Merhaba canokurlarım💜 nasılsınız? İyisinizdir inşallah.
Yeni bölüm an itibarı ile karşınızda. Hadi okuyun ve bol bol yorum yapın.
Ne kadar çok yorum o kadar çok çabuk yeni bölüm( mode: zalım yazar!😁)
Not: çok yoğunum canlar, bölümde hatalar varsa kusura bakmayın. En kısa zamanda düzenleyeceğim.
Seviliyorsunuz💃🏾💃🏾💃🏾
••••••••••••••
Elindeki kağıt parçasını buruşturup hiddetle odanın bir köşesine attı. Yerinden fırladığı gibi banyoya doğru gitti.
Soğuk suyu açıp defalarca yüzüne çarptı. Sonra usulca başını kaldırıp aynadaki yansımasına baktı.

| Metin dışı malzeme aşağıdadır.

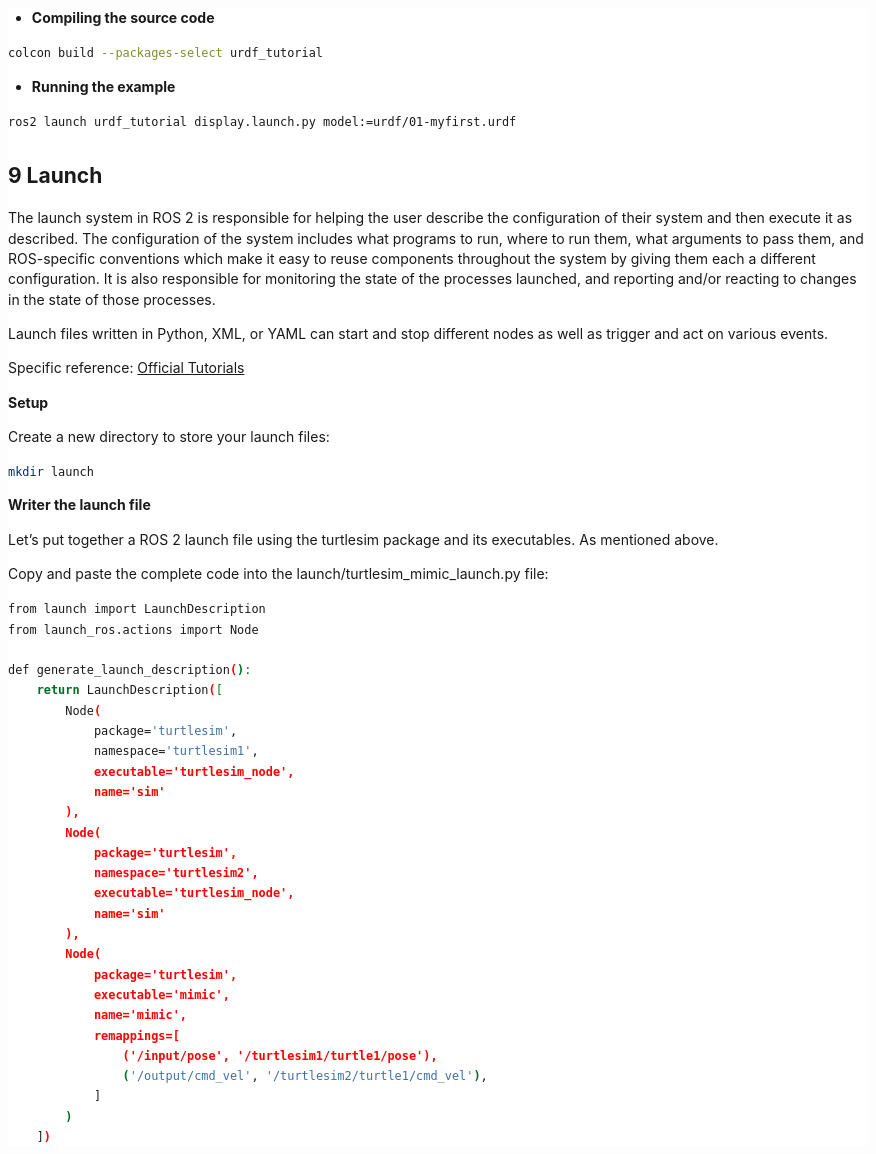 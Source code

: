 - **Compiling the source code**

```bash
colcon build --packages-select urdf_tutorial
```

- **Running the example**

```bash
ros2 launch urdf_tutorial display.launch.py model:=urdf/01-myfirst.urdf
```

## 9 Launch

The launch system in ROS 2 is responsible for helping the user describe the configuration of their system and then execute it as described. The configuration of the system includes what programs to run, where to run them, what arguments to pass them, and ROS-specific conventions which make it easy to reuse components throughout the system by giving them each a different configuration. It is also responsible for monitoring the state of the processes launched, and reporting and/or reacting to changes in the state of those processes.

Launch files written in Python, XML, or YAML can start and stop different nodes as well as trigger and act on various events. 

Specific reference: [Official Tutorials](https://docs.ros.org/en/foxy/Tutorials/Intermediate/Launch/Creating-Launch-Files.html)


**Setup**

Create a new directory to store your launch files:

```bash
mkdir launch
```

**Writer the launch file**

Let’s put together a ROS 2 launch file using the turtlesim package and its executables. As mentioned above.

Copy and paste the complete code into the launch/turtlesim_mimic_launch.py file:

```bash
from launch import LaunchDescription
from launch_ros.actions import Node

def generate_launch_description():
    return LaunchDescription([
        Node(
            package='turtlesim',
            namespace='turtlesim1',
            executable='turtlesim_node',
            name='sim'
        ),
        Node(
            package='turtlesim',
            namespace='turtlesim2',
            executable='turtlesim_node',
            name='sim'
        ),
        Node(
            package='turtlesim',
            executable='mimic',
            name='mimic',
            remappings=[
                ('/input/pose', '/turtlesim1/turtle1/pose'),
                ('/output/cmd_vel', '/turtlesim2/turtle1/cmd_vel'),
            ]
        )
    ])
```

Aynada neleri ve kimi bilmeden hatırlamak için çırpınan aciz süretle karşı karşıya kalmıştı.
"Ne kadar acizsin. İşe yaramazın tekisin Can!" ifadesizce kendini izledi. Sonra aniden nedensizce gülme isteği tüm vücudunu ele geçirdi. Bir kaç saniye sonra kahkaları banyonun duvarlarını aşıp diğer odalara yayıldı. Kimsenin yaşamadığı evde yıllar sonra ilk kez bu kadar gür bu kadar ürkütücü kahkaha duyuluyordu.

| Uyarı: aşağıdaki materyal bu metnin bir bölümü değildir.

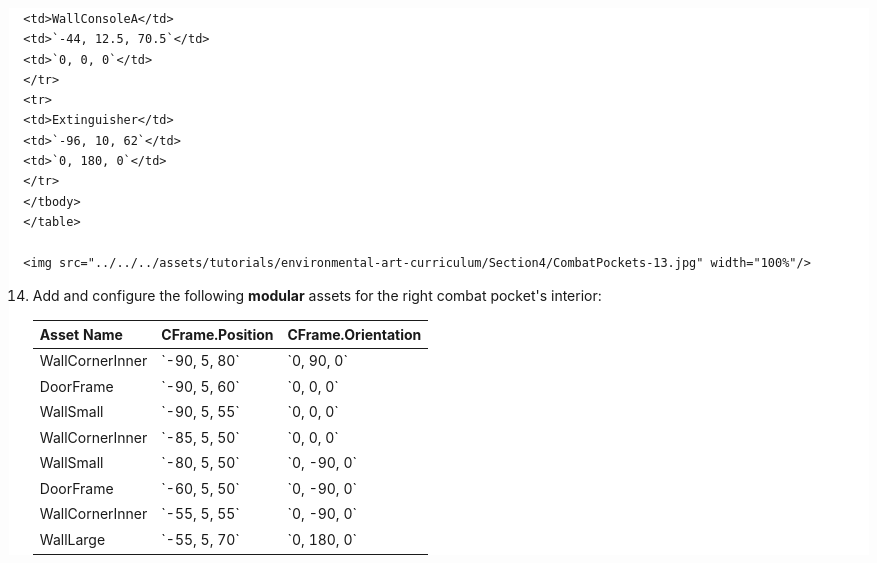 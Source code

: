       <td>WallConsoleA</td>
      <td>`-44, 12.5, 70.5`</td>
      <td>`0, 0, 0`</td>
      </tr>
      <tr>
      <td>Extinguisher</td>
      <td>`-96, 10, 62`</td>
      <td>`0, 180, 0`</td>
      </tr>
      </tbody>
      </table>

      <img src="../../../assets/tutorials/environmental-art-curriculum/Section4/CombatPockets-13.jpg" width="100%"/>

14. Add and configure the following **modular** assets for the right combat pocket's interior:

      <table>
      <thead>
      <tr>
      <th>Asset Name</th>
      <th>CFrame.Position</th>
      <th>CFrame.Orientation</th>
      </tr>
      </thead>
      <tbody>
      <tr>
      <td>WallCornerInner</td>
      <td>`-90, 5, 80`</td>
      <td>`0, 90, 0`</td>
      </tr>
      <tr>
      <td>DoorFrame</td>
      <td>`-90, 5, 60`</td>
      <td>`0, 0, 0`</td>
      </tr>
      <tr>
      <td>WallSmall</td>
      <td>`-90, 5, 55`</td>
      <td>`0, 0, 0`</td>
      </tr>
      <tr>
      <td>WallCornerInner</td>
      <td>`-85, 5, 50`</td>
      <td>`0, 0, 0`</td>
      </tr>
      <tr>
      <td>WallSmall</td>
      <td>`-80, 5, 50`</td>
      <td>`0, -90, 0`</td>
      </tr>
      <tr>
      <td>DoorFrame</td>
      <td>`-60, 5, 50`</td>
      <td>`0, -90, 0`</td>
      </tr>
      <tr>
      <td>WallCornerInner</td>
      <td>`-55, 5, 55`</td>
      <td>`0, -90, 0`</td>
      </tr>
      <tr>
      <td>WallLarge</td>
      <td>`-55, 5, 70`</td>
      <td>`0, 180, 0`</td>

Ilk kez bu kadar kızgındı kendine. Durup düşünüyor, kaybolan hafızası karşısında ne kadar çok aciz oluşuna acıyordu.
"Kim bilir ne yaptım? Nasıl bir uçuruma sürükledim onu? Kimsin? Neredesin?"

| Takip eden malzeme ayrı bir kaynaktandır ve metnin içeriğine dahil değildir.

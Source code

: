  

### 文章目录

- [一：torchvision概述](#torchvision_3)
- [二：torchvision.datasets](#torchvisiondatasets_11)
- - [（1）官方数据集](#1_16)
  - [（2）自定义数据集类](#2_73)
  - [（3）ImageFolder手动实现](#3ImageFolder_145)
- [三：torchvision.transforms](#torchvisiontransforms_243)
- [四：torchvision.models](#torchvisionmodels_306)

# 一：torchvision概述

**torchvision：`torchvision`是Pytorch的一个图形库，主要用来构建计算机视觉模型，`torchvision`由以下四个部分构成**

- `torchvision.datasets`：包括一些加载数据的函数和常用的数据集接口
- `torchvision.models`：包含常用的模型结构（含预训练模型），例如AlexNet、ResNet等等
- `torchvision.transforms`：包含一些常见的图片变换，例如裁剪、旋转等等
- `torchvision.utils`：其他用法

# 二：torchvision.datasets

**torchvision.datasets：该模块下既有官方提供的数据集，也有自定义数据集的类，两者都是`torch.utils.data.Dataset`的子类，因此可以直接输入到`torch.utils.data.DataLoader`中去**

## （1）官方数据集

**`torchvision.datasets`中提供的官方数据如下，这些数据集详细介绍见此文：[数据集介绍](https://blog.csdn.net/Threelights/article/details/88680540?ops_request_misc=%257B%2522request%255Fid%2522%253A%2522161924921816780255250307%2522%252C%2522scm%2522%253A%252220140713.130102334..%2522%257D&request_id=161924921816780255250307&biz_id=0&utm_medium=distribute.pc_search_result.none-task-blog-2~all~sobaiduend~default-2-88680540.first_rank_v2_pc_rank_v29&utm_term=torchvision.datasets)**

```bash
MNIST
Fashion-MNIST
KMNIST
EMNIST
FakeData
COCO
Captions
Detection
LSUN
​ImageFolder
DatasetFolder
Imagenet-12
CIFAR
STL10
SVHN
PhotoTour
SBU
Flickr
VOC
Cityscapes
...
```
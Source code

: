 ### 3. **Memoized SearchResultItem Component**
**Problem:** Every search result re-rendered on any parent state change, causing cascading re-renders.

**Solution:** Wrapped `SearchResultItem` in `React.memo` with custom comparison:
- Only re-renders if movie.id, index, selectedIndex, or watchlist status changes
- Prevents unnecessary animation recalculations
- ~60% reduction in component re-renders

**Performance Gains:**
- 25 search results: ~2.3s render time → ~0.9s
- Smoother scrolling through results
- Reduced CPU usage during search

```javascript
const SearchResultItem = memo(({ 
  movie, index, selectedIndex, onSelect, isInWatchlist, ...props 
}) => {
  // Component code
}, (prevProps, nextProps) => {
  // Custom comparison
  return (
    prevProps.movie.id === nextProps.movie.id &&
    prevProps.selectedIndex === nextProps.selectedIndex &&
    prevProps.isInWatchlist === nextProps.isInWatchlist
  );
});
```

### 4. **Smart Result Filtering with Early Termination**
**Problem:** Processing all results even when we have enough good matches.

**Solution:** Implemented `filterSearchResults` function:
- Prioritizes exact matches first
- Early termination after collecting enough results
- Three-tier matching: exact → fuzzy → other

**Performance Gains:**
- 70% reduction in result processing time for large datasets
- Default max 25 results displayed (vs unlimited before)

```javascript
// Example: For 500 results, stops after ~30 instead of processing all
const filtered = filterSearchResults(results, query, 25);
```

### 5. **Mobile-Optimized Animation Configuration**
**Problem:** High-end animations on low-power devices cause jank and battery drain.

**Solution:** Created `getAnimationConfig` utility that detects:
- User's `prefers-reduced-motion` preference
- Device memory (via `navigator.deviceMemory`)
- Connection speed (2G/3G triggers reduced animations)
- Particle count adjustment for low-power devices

Boştu. Zihninde o unuttuğu kısım karanlıktı. Hafızasının o kısmı sanki hiç yaşanmamış ve hatırlamaya aciz olduğu anılarla yüklüydü.
Ne yazmıştı mektupta; bana güldüğün, okşadığın, küçüğüm dediğin her an için sana minnettarım.
Aynı anda bir kaç duyguyu hissedince, kalbi atış hızını artırmıştı. Gözlerini kapatıp derin derin nefes alırken aniden zihnine defalarca gördüğü rüyası geldi.
Sessizce merdivenleri tırmanıp sesin geldiği odaya doğru gidiyordu.
Çok garipti ama odadan gelen kahkaha seslerinden biri kendisine ait gibiydi. Odanın önüne gelince yutkundu. Tereddütle kapı koluna uzandı eli. Karşılaşacağı manzarayı tahmin bile edemiyordu.
Her taraf karanlıktı; sadece o odadan ışık sızıyordu karanlığa.
Kapıyı kolunu çevirip hızla açtı. Sanki dakikalardır tereddüt eden o değildi. Odada bir erkek ve kadın vardı. Hiç biri onun varlığından etkilenmiş ya da hissetmiş gibi gözükmüyordu. Erkek yerde oturmuş, kadın ise kahkaha atıyor, dans ediyor ve etrafında dönüyordu. Saçları havada uçuşuyor, elbisesinin uzun eteğiyle küçük çocuklar gibi oynuyor, eğleniyordu.
Onlara doğru yaklaşdıkca, aralarındaki mesafe azalınca şaşkınlıktan gözleri yuvalarından çıkacak gibi büyüdü.
Yabancı bildiği adam kendisiydi. Ama kadının yüzünü göremiyordu.
ŞİMDİ OKUDUĞUN
Kırık
RomanceOna dolu dolu bakan bir çift göze bakmamaya çalıştı.. Küçüğünden farklı olarak karşısında dikilen kaşlarını çatmış, bakışlarının soğukluğu ve öfkesi ile hem yaralı hem öfkeli dişi aslanı andıran kadının üzerine çevirdi bakışlarını.. "Gidiyorum.." "G...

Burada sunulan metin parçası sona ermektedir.